緑内障
緑内障
眼底の視細胞で受けた情報は脳におくるために、眼底には約120万本の網膜神経線維が張り巡り、この神経線繊維は視神経乳乳頭から眼外へ出ていきます。
この神経線維が視神経乳頭で障害されるのが緑内障です。
視神経乳頭では神経線維が眼圧や血流などが原因が障害・断線され、この断線された神経線維領域に対応する視野が障害されます。
緑内障の検査では視野、視力などの機能評価し、眼圧の管理をすることが重要になります。また隅角所見では眼圧上昇原因の探索、視神経乳頭の評価では緑内障の有無と合わせて出血の有無を確認することが重要です。
緑内障において最も重要な機能検査で、視野(目を動かさないで見える範囲)の広さを調べる検査です。
視野検査を継続的に数年以上行うことで、本当の緑内障の状態・進行具合がわかります。視野検査は半年に一度程度行う場合が多いです。
この視野の変化量と眼圧をもとに、治療を考えていきます。
緑内障の原因は、まだ完全には解明されていませんが、「眼圧を下げると緑内障の進行が遅くなる」というエビデンスは治療において強く、現在も眼圧を下げることが緑内障の治療のほぼ全てとなっています。
眼圧は基本、空気眼圧計で測定し、必要な場合には診察室でも測定します。
眼圧は、眼内の水(房水)がうまく排出できないと眼内に水が溜まり眼圧が高くなるため、その排水溝の状態に眼圧は大きく影響を受けます。
排水溝が狭さや(狭隅角の有無)や排水溝の色調(繊維柱帯の色調)などを調べることで、眼圧上昇の原因の理解や背景にある疾患を鑑別します
点眼麻酔を行った後、専用コンタクトレンズを装着して観察します。
緑内障における眼底検査では、主に視神経乳頭を観察し、その形状(陥凹の程度)、乳頭出血の有無、蒼白色調の有無などを観察します。
緑内障の発症は「視神経乳頭での網膜神経線維の断線」と上記しましたが、その後、断線された網膜神経線維は遠心性にだんだんと薄くなります。この網膜神経線維(RNFL)の厚み視神経乳頭付近で測定することで、緑内障の診断や進行の判断を行います。非常に高い診断率が報告されていて、視野や眼圧と共にとても重要な検査です。 (業績・英語論文1.2参照)
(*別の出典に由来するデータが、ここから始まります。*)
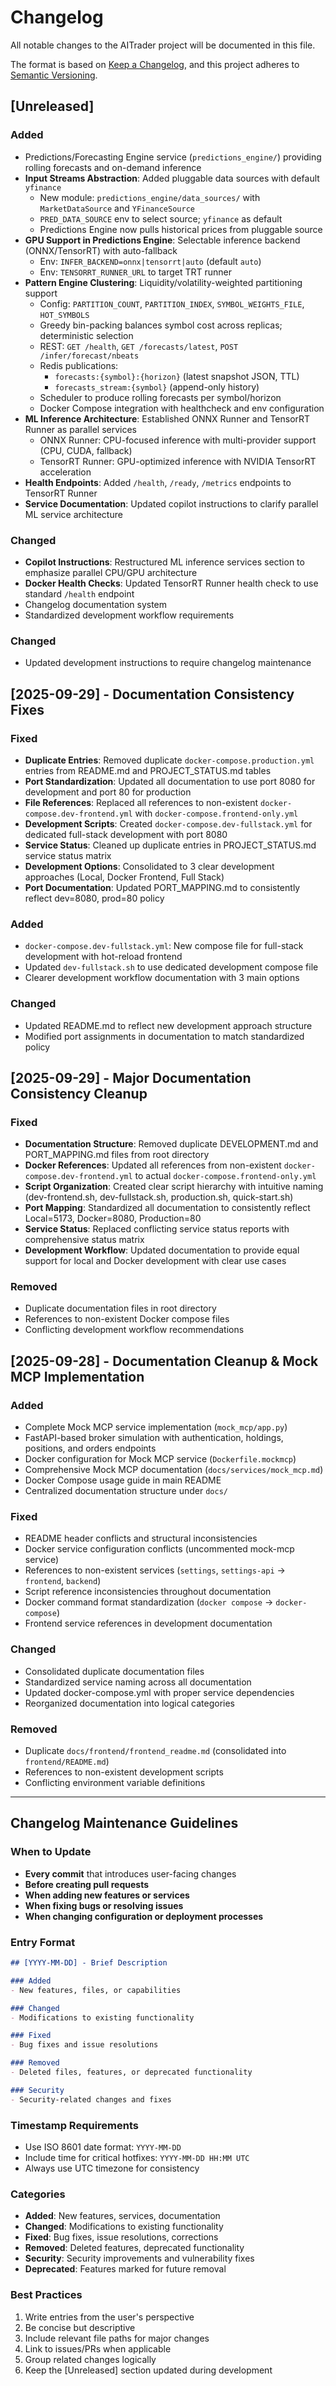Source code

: # Changelog

All notable changes to the AITrader project will be documented in this file.

The format is based on [Keep a Changelog](https://keepachangelog.com/en/1.0.0/),
and this project adheres to [Semantic Versioning](https://semver.org/spec/v2.0.0.html).

## [Unreleased]

### Added
- Predictions/Forecasting Engine service (`predictions_engine/`) providing rolling forecasts and on-demand inference
- **Input Streams Abstraction**: Added pluggable data sources with default `yfinance`
  - New module: `predictions_engine/data_sources/` with `MarketDataSource` and `YFinanceSource`
  - `PRED_DATA_SOURCE` env to select source; `yfinance` as default
  - Predictions Engine now pulls historical prices from pluggable source
- **GPU Support in Predictions Engine**: Selectable inference backend (ONNX/TensorRT) with auto-fallback
  - Env: `INFER_BACKEND=onnx|tensorrt|auto` (default `auto`)
  - Env: `TENSORRT_RUNNER_URL` to target TRT runner
- **Pattern Engine Clustering**: Liquidity/volatility-weighted partitioning support
  - Config: `PARTITION_COUNT`, `PARTITION_INDEX`, `SYMBOL_WEIGHTS_FILE`, `HOT_SYMBOLS`
  - Greedy bin-packing balances symbol cost across replicas; deterministic selection
  - REST: `GET /health`, `GET /forecasts/latest`, `POST /infer/forecast/nbeats`
  - Redis publications:
    - `forecasts:{symbol}:{horizon}` (latest snapshot JSON, TTL)
    - `forecasts_stream:{symbol}` (append-only history)
  - Scheduler to produce rolling forecasts per symbol/horizon
  - Docker Compose integration with healthcheck and env configuration
- **ML Inference Architecture**: Established ONNX Runner and TensorRT Runner as parallel services
  - ONNX Runner: CPU-focused inference with multi-provider support (CPU, CUDA, fallback)
  - TensorRT Runner: GPU-optimized inference with NVIDIA TensorRT acceleration
- **Health Endpoints**: Added `/health`, `/ready`, `/metrics` endpoints to TensorRT Runner
- **Service Documentation**: Updated copilot instructions to clarify parallel ML service architecture

### Changed
- **Copilot Instructions**: Restructured ML inference services section to emphasize parallel CPU/GPU architecture
- **Docker Health Checks**: Updated TensorRT Runner health check to use standard `/health` endpoint
- Changelog documentation system
- Standardized development workflow requirements

### Changed
- Updated development instructions to require changelog maintenance

## [2025-09-29] - Documentation Consistency Fixes

### Fixed
- **Duplicate Entries**: Removed duplicate `docker-compose.production.yml` entries from README.md and PROJECT_STATUS.md tables
- **Port Standardization**: Updated all documentation to use port 8080 for development and port 80 for production
- **File References**: Replaced all references to non-existent `docker-compose.dev-frontend.yml` with `docker-compose.frontend-only.yml`
- **Development Scripts**: Created `docker-compose.dev-fullstack.yml` for dedicated full-stack development with port 8080
- **Service Status**: Cleaned up duplicate entries in PROJECT_STATUS.md service status matrix
- **Development Options**: Consolidated to 3 clear development approaches (Local, Docker Frontend, Full Stack)
- **Port Documentation**: Updated PORT_MAPPING.md to consistently reflect dev=8080, prod=80 policy

### Added
- `docker-compose.dev-fullstack.yml`: New compose file for full-stack development with hot-reload frontend
- Updated `dev-fullstack.sh` to use dedicated development compose file
- Clearer development workflow documentation with 3 main options

### Changed
- Updated README.md to reflect new development approach structure
- Modified port assignments in documentation to match standardized policy

## [2025-09-29] - Major Documentation Consistency Cleanup

### Fixed
- **Documentation Structure**: Removed duplicate DEVELOPMENT.md and PORT_MAPPING.md files from root directory
- **Docker References**: Updated all references from non-existent `docker-compose.dev-frontend.yml` to actual `docker-compose.frontend-only.yml`
- **Script Organization**: Created clear script hierarchy with intuitive naming (dev-frontend.sh, dev-fullstack.sh, production.sh, quick-start.sh)
- **Port Mapping**: Standardized all documentation to consistently reflect Local=5173, Docker=8080, Production=80
- **Service Status**: Replaced conflicting service status reports with comprehensive status matrix
- **Development Workflow**: Updated documentation to provide equal support for local and Docker development with clear use cases

### Removed
- Duplicate documentation files in root directory
- References to non-existent Docker compose files
- Conflicting development workflow recommendations

## [2025-09-28] - Documentation Cleanup & Mock MCP Implementation

### Added
- Complete Mock MCP service implementation (`mock_mcp/app.py`)
- FastAPI-based broker simulation with authentication, holdings, positions, and orders endpoints
- Docker configuration for Mock MCP service (`Dockerfile.mockmcp`)
- Comprehensive Mock MCP documentation (`docs/services/mock_mcp.md`)
- Docker Compose usage guide in main README
- Centralized documentation structure under `docs/`

### Fixed
- README header conflicts and structural inconsistencies
- Docker service configuration conflicts (uncommented mock-mcp service)
- References to non-existent services (`settings`, `settings-api` → `frontend`, `backend`)
- Script reference inconsistencies throughout documentation
- Docker command format standardization (`docker compose` → `docker-compose`)
- Frontend service references in development documentation

### Changed
- Consolidated duplicate documentation files
- Standardized service naming across all documentation
- Updated docker-compose.yml with proper service dependencies
- Reorganized documentation into logical categories

### Removed
- Duplicate `docs/frontend/frontend_readme.md` (consolidated into `frontend/README.md`)
- References to non-existent development scripts
- Conflicting environment variable definitions

---

## Changelog Maintenance Guidelines

### When to Update
- **Every commit** that introduces user-facing changes
- **Before creating pull requests**
- **When adding new features or services**
- **When fixing bugs or resolving issues**
- **When changing configuration or deployment processes**

### Entry Format
```markdown
## [YYYY-MM-DD] - Brief Description

### Added
- New features, files, or capabilities

### Changed
- Modifications to existing functionality

### Fixed
- Bug fixes and issue resolutions

### Removed
- Deleted files, features, or deprecated functionality

### Security
- Security-related changes and fixes
```

### Timestamp Requirements
- Use ISO 8601 date format: `YYYY-MM-DD`
- Include time for critical hotfixes: `YYYY-MM-DD HH:MM UTC`
- Always use UTC timezone for consistency

### Categories
- **Added**: New features, services, documentation
- **Changed**: Modifications to existing functionality
- **Fixed**: Bug fixes, issue resolutions, corrections
- **Removed**: Deleted features, deprecated functionality
- **Security**: Security improvements and vulnerability fixes
- **Deprecated**: Features marked for future removal

### Best Practices
1. Write entries from the user's perspective
2. Be concise but descriptive
3. Include relevant file paths for major changes
4. Link to issues/PRs when applicable
5. Group related changes logically
6. Keep the [Unreleased] section updated during development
緑内障によって失われた視野や視力、障害された視神経を、元の状態に戻すことはできません。そのため緑内障の治療は、緑内障の進行のスピードを抑えるために行われています。
治療法は主に、点眼を中心とした薬物治療とレーザー治療、手術に分かれます。
治療の中心的な位置づけです。現在は合材(2種類に効果が含まれている)をふくめて様々な種類が出ています。点眼作業の負担がなるべく少なく、より進行予防効果が得られるように、視野の進行を見ながら点眼内容を相談していきましょう。
排水溝である繊維柱帯にレーザーをあてて、房水の排出量を増やす治療です。
比較的ダメージの少ない治療法で、点眼剤と同程度の効果とされていて、早期の導入により点眼本数を減らす目的や、点眼継続が困難な場合などもよい適応として考えられています。
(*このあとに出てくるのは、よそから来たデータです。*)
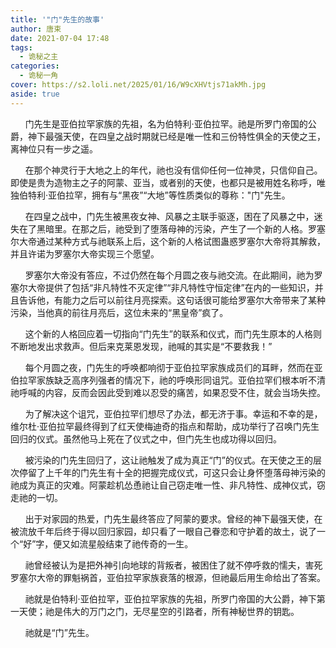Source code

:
 ```yaml
---
title: '"门"先生的故事'
author: 唐束
date: 2021-07-04 17:48
tags: 
  - 诡秘之主
categories: 
  - 诡秘一角
cover: https://s2.loli.net/2025/01/16/W9cXHVtjs71akMh.jpg
aside: true
---
```

&nbsp;&nbsp;&nbsp;&nbsp;&nbsp;&nbsp;门先生是亚伯拉罕家族的先祖，名为伯特利·亚伯拉罕。祂是所罗门帝国的公爵，神下最强天使，在四皇之战时期就已经是唯一性和三份特性俱全的天使之王，离神位只有一步之遥。

&nbsp;&nbsp;&nbsp;&nbsp;&nbsp;&nbsp;在那个神灵行于大地之上的年代，祂也没有信仰任何一位神灵，只信仰自己。即使是贵为造物主之子的阿蒙、亚当，或者别的天使，也都只是被用姓名称呼，唯独伯特利·亚伯拉罕，拥有与“黑夜”“大地”等性质类似的尊称："门"先生。

&nbsp;&nbsp;&nbsp;&nbsp;&nbsp;&nbsp;在四皇之战中，门先生被黑夜女神、风暴之主联手驱逐，困在了风暴之中，迷失在了黑暗里。在那之后，祂受到了堕落母神的污染，产生了一个新的人格。罗塞尔大帝通过某种方式与祂联系上后，这个新的人格试图蛊惑罗塞尔大帝将其解救，并且许诺为罗塞尔大帝实现三个愿望。

&nbsp;&nbsp;&nbsp;&nbsp;&nbsp;&nbsp;罗塞尔大帝没有答应，不过仍然在每个月圆之夜与祂交流。在此期间，祂为罗塞尔大帝提供了包括“非凡特性不灭定律”“非凡特性守恒定律”在内的一些知识，并且告诉他，有能力之后可以前往月亮探索。这句话很可能给罗塞尔大帝带来了某种污染，当他真的前往月亮后，这位未来的“黑皇帝”疯了。

&nbsp;&nbsp;&nbsp;&nbsp;&nbsp;&nbsp;这个新的人格回应着一切指向“门先生”的联系和仪式，而门先生原本的人格则不断地发出求救声。但后来克莱恩发现，祂喊的其实是“不要救我！”

&nbsp;&nbsp;&nbsp;&nbsp;&nbsp;&nbsp;每个月圆之夜，门先生的呼唤都响彻于亚伯拉罕家族成员们的耳畔，然而在亚伯拉罕家族缺乏高序列强者的情况下，祂的呼唤形同诅咒。亚伯拉罕们根本听不清祂呼喊的内容，反而会因此受到难以忍受的痛苦，如果忍受不住，就会当场失控。

&nbsp;&nbsp;&nbsp;&nbsp;&nbsp;&nbsp;为了解决这个诅咒，亚伯拉罕们想尽了办法，都无济于事。幸运和不幸的是，维尔杜·亚伯拉罕最终得到了红天使梅迪奇的指点和帮助，成功举行了召唤门先生回归的仪式。虽然他马上死在了仪式之中，但门先生也成功得以回归。

&nbsp;&nbsp;&nbsp;&nbsp;&nbsp;&nbsp;被污染的门先生回归了，这让祂触发了成为真正“门”的仪式。在天使之王的层次停留了上千年的门先生有十全的把握完成仪式，可这只会让身怀堕落母神污染的祂成为真正的灾难。阿蒙趁机怂恿祂让自己窃走唯一性、非凡特性、成神仪式，窃走祂的一切。

&nbsp;&nbsp;&nbsp;&nbsp;&nbsp;&nbsp;出于对家园的热爱，门先生最终答应了阿蒙的要求。曾经的神下最强天使，在被流放千年后终于得以回归家园，却只看了一眼自己眷恋和守护着的故土，说了一个“好”字，便又如流星般结束了祂传奇的一生。

&nbsp;&nbsp;&nbsp;&nbsp;&nbsp;&nbsp;祂曾经被认为是把外神引向地球的背叛者，被困住了就不停呼救的懦夫，害死罗塞尔大帝的罪魁祸首，亚伯拉罕家族衰落的根源，但祂最后用生命给出了答案。

&nbsp;&nbsp;&nbsp;&nbsp;&nbsp;&nbsp;祂就是伯特利·亚伯拉罕，亚伯拉罕家族的先祖，所罗门帝国的大公爵，神下第一天使；祂是伟大的万门之门，无尽星空的引路者，所有神秘世界的钥匙。

&nbsp;&nbsp;&nbsp;&nbsp;&nbsp;&nbsp;祂就是“门”先生。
ただ、効果に関してはばらつきもあるとされていますので、相談して治療を決めていきましょう。
(業績・和論文20参照)
当院では緑内障手術に関しては眼内ドレーン挿入術(iStent・アイステント)を施行しています。
眼内ドレーン挿入術(iStent・アイステント)は、線維柱帯(排水溝)に金属製のインプラントを1~2個置くことにより、眼内からの水の流出を促進する方法です。初期から中期の緑内障がよい適応とされている。
この手術の施術は、白内障手術時にのみ挿入することが現在は認可されて、白内障と同時に手術を行います。ただ、術後に一時的な出血をすることが多く、白内障術でも視界がはっきりするのに1週間ほどかかる場合が多いです。
強い眼圧上昇が続く場合や視野障害の進行が速い場合など、その他の緑内障手術が必要な場合には連携施設での手術をお勧めする場合もあります。